There was a chorus of incredulous snorts and noises around them, and Chrissy grinned up at her father. “You did.”

Sidney looked appropriately—and theatrically—shocked and hurt, putting a hand over his heart. “Such accusations from my own daughter!”

“Yeah, but she’s right, Dad,” said black-haired Cameron, nine years old and sounding longsuffering.

“I’d believe it.” Clair smirked at the green-haired Elite, and Sidney waggled a finger at her.

“Now now, Clair, let’s not get ahead of ourselves.” He held out his arms with a butter-wouldn’t-melt expression. “Now, where’s my hug?”

Clair raised an eyebrow, eyeing his hands. “Who says you deserve one?”

“Ouch, burned,” Jed—seven—whispered behind her, and someone else giggled at Sidney’s pout and puppy-dog expression, frighteningly similar to his son’s.

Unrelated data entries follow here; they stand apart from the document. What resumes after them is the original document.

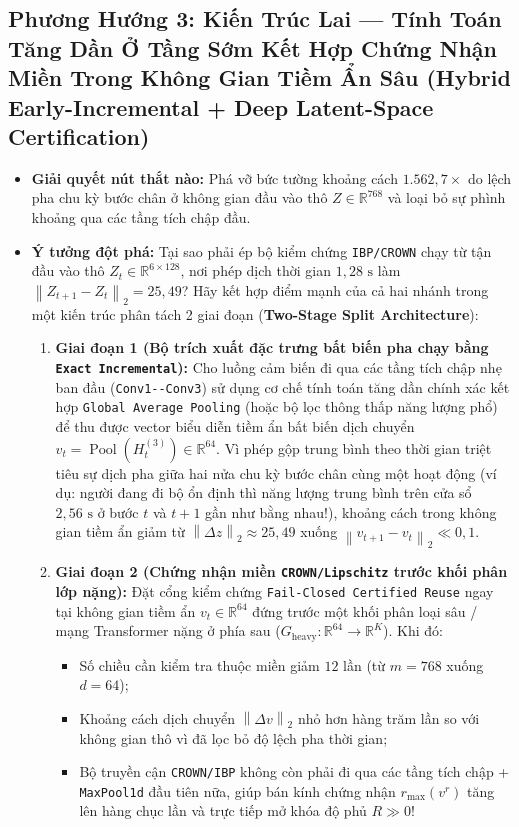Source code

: \documentclass[11pt,a4paper]{article}
\newcommand{\R}{\mathbb{R}}
\newcommand{\norm}[1]{\left\lVert #1\right\rVert}
\newcommand{\code}[1]{{\small\ttfamily\nolinkurl{#1}}}
\begin{document}
\subsection{Phương Hướng 3: Kiến Trúc Lai --- Tính Toán Tăng Dần Ở Tầng Sớm Kết Hợp Chứng Nhận Miền Trong Không Gian Tiềm Ẩn Sâu (Hybrid Early-Incremental + Deep Latent-Space Certification)}
\begin{itemize}
  \item \textbf{Giải quyết nút thắt nào:} Phá vỡ bức tường khoảng cách $1.562,7\times$ do lệch pha chu kỳ bước chân ở không gian đầu vào thô $Z \in \R^{768}$ và loại bỏ sự phình khoảng qua các tầng tích chập đầu.
  \item \textbf{Ý tưởng đột phá:} Tại sao phải ép bộ kiểm chứng \code{IBP/CROWN} chạy từ tận đầu vào thô $Z_t \in \R^{6 \times 128}$, nơi phép dịch thời gian $1,28\text{ s}$ làm $\norm{Z_{t+1} - Z_t}_2 = 25,49$?
  Hãy kết hợp điểm mạnh của cả hai nhánh trong một kiến trúc phân tách 2 giai đoạn (\textbf{Two-Stage Split Architecture}):
  \begin{enumerate}
    \item \textbf{Giai đoạn 1 (Bộ trích xuất đặc trưng bất biến pha chạy bằng \code{Exact Incremental}):} Cho luồng cảm biến đi qua các tầng tích chập nhẹ ban đầu (\code{Conv1--Conv3}) sử dụng cơ chế tính toán tăng dần chính xác kết hợp \code{Global Average Pooling} (hoặc bộ lọc thông thấp năng lượng phổ) để thu được vector biểu diễn tiềm ẩn bất biến dịch chuyển $v_t = \operatorname{Pool}(H^{(3)}_t) \in \R^{64}$. Vì phép gộp trung bình theo thời gian triệt tiêu sự dịch pha giữa hai nửa chu kỳ bước chân cùng một hoạt động (ví dụ: người đang đi bộ ổn định thì năng lượng trung bình trên cửa sổ $2,56\text{ s}$ ở bước $t$ và $t+1$ gần như bằng nhau!), khoảng cách trong không gian tiềm ẩn giảm từ $\norm{\Delta z}_2 \approx 25,49$ xuống $\norm{v_{t+1} - v_t}_2 \ll 0,1$.
    \item \textbf{Giai đoạn 2 (Chứng nhận miền \code{CROWN/Lipschitz} trước khối phân lớp nặng):} Đặt cổng kiểm chứng \code{Fail-Closed Certified Reuse} ngay tại không gian tiềm ẩn $v_t \in \R^{64}$ đứng trước một khối phân loại sâu / mạng Transformer nặng ở phía sau ($G_{\text{heavy}}: \R^{64} \to \R^{K}$). Khi đó:
    \begin{itemize}
      \item Số chiều cần kiểm tra thuộc miền giảm $12$ lần (từ $m=768$ xuống $d=64$);
      \item Khoảng cách dịch chuyển $\norm{\Delta v}_2$ nhỏ hơn hàng trăm lần so với không gian thô vì đã lọc bỏ độ lệch pha thời gian;
      \item Bộ truyền cận \code{CROWN/IBP} không còn phải đi qua các tầng tích chập + \code{MaxPool1d} đầu tiên nữa, giúp bán kính chứng nhận $r_{\max}(v^r)$ tăng lên hàng chục lần và trực tiếp mở khóa độ phủ $R \gg 0$!
    \end{itemize}
  \end{enumerate}
\end{itemize}
\end{document}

Clair resisted the urge to smile. She didn’t see Sidney as often as she did the Tohjo Elites, for obvious reasons, but was kicking herself for not thinking of calling him earlier, because who knew more about cheering people up than a professional clown?

Conceding, she let Chrissy slide sulkily to the floor, and held up a finger. “Only if I get a sworn promise it’s not just a pretext for groping me,” she warned.

“Would I do that, Luv?” Sidney asked innocently.

“In an instant,” was what Clair said.

No, never, was what she thought, because even though the man flirted and propositioned shamelessly, he never took that step too far.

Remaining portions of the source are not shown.